Work item: Where the records hold the string "Services", show the whole line it sits on.

══ Raw data

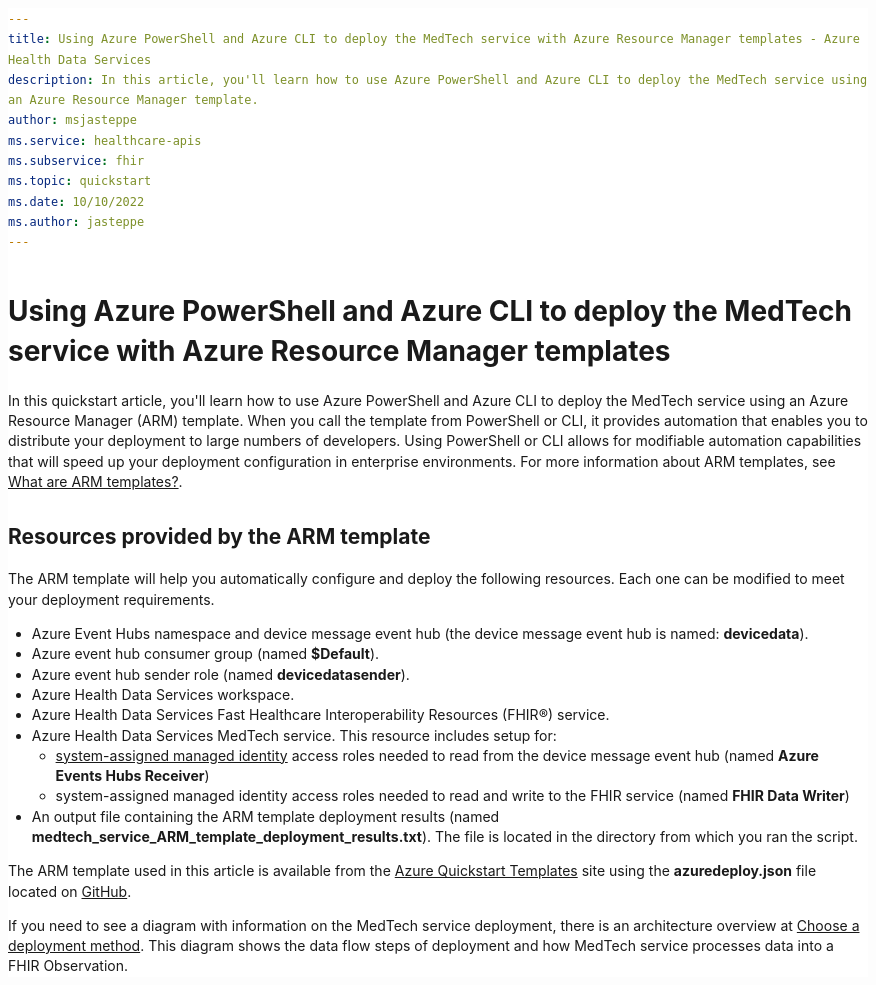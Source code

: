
 ```yaml
---
title: Using Azure PowerShell and Azure CLI to deploy the MedTech service with Azure Resource Manager templates - Azure Health Data Services
description: In this article, you'll learn how to use Azure PowerShell and Azure CLI to deploy the MedTech service using an Azure Resource Manager template.
author: msjasteppe
ms.service: healthcare-apis
ms.subservice: fhir
ms.topic: quickstart
ms.date: 10/10/2022
ms.author: jasteppe
---
```


# Using Azure PowerShell and Azure CLI to deploy the MedTech service with Azure Resource Manager templates

In this quickstart article, you'll learn how to use Azure PowerShell and Azure CLI to deploy the MedTech service using an Azure Resource Manager (ARM) template. When you call the template from PowerShell or CLI, it provides automation that enables you to distribute your deployment to large numbers of developers. Using PowerShell or CLI allows for modifiable automation capabilities that will speed up your deployment configuration in enterprise environments. For more information about ARM templates, see [What are ARM templates?](./../../azure-resource-manager/templates/overview.md).

## Resources provided by the ARM template

The ARM template will help you automatically configure and deploy the following resources. Each one can be modified to meet your deployment requirements.

- Azure Event Hubs namespace and device message event hub (the device message event hub is named: **devicedata**).
- Azure event hub consumer group  (named **$Default**).
- Azure event hub sender role (named **devicedatasender**).
- Azure Health Data Services workspace.
- Azure Health Data Services Fast Healthcare Interoperability Resources (FHIR&#174;) service.
- Azure Health Data Services MedTech service. This resource includes setup for:
  - [system-assigned managed identity](../../active-directory/managed-identities-azure-resources/overview.md) access roles needed to read from the device message event hub (named **Azure Events Hubs Receiver**)
  - system-assigned managed identity access roles needed to read and write to the FHIR service (named **FHIR Data Writer**)
- An output file containing the ARM template deployment results (named **medtech_service_ARM_template_deployment_results.txt**). The file is located in the directory from which you ran the script.

The ARM template used in this article is available from the [Azure Quickstart Templates](https://azure.microsoft.com/resources/templates/iotconnectors/) site using the **azuredeploy.json** file located on [GitHub](https://github.com/Azure/azure-quickstart-templates/blob/master/quickstarts/microsoft.healthcareapis/workspaces/iotconnectors/azuredeploy.json).

If you need to see a diagram with information on the MedTech service deployment, there is an architecture overview at [Choose a deployment method](deploy-iot-connector-in-azure.md#deployment-architecture-overview). This diagram shows the data flow steps of deployment and how MedTech service processes data into a FHIR Observation.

════

Exercise answer:
title: Using Azure PowerShell and Azure CLI to deploy the MedTech service with Azure Resource Manager templates - Azure Health Data Services
- Azure Health Data Services workspace.
- Azure Health Data Services Fast Healthcare Interoperability Resources (FHIR&#174;) service.
- Azure Health Data Services MedTech service. This resource includes setup for:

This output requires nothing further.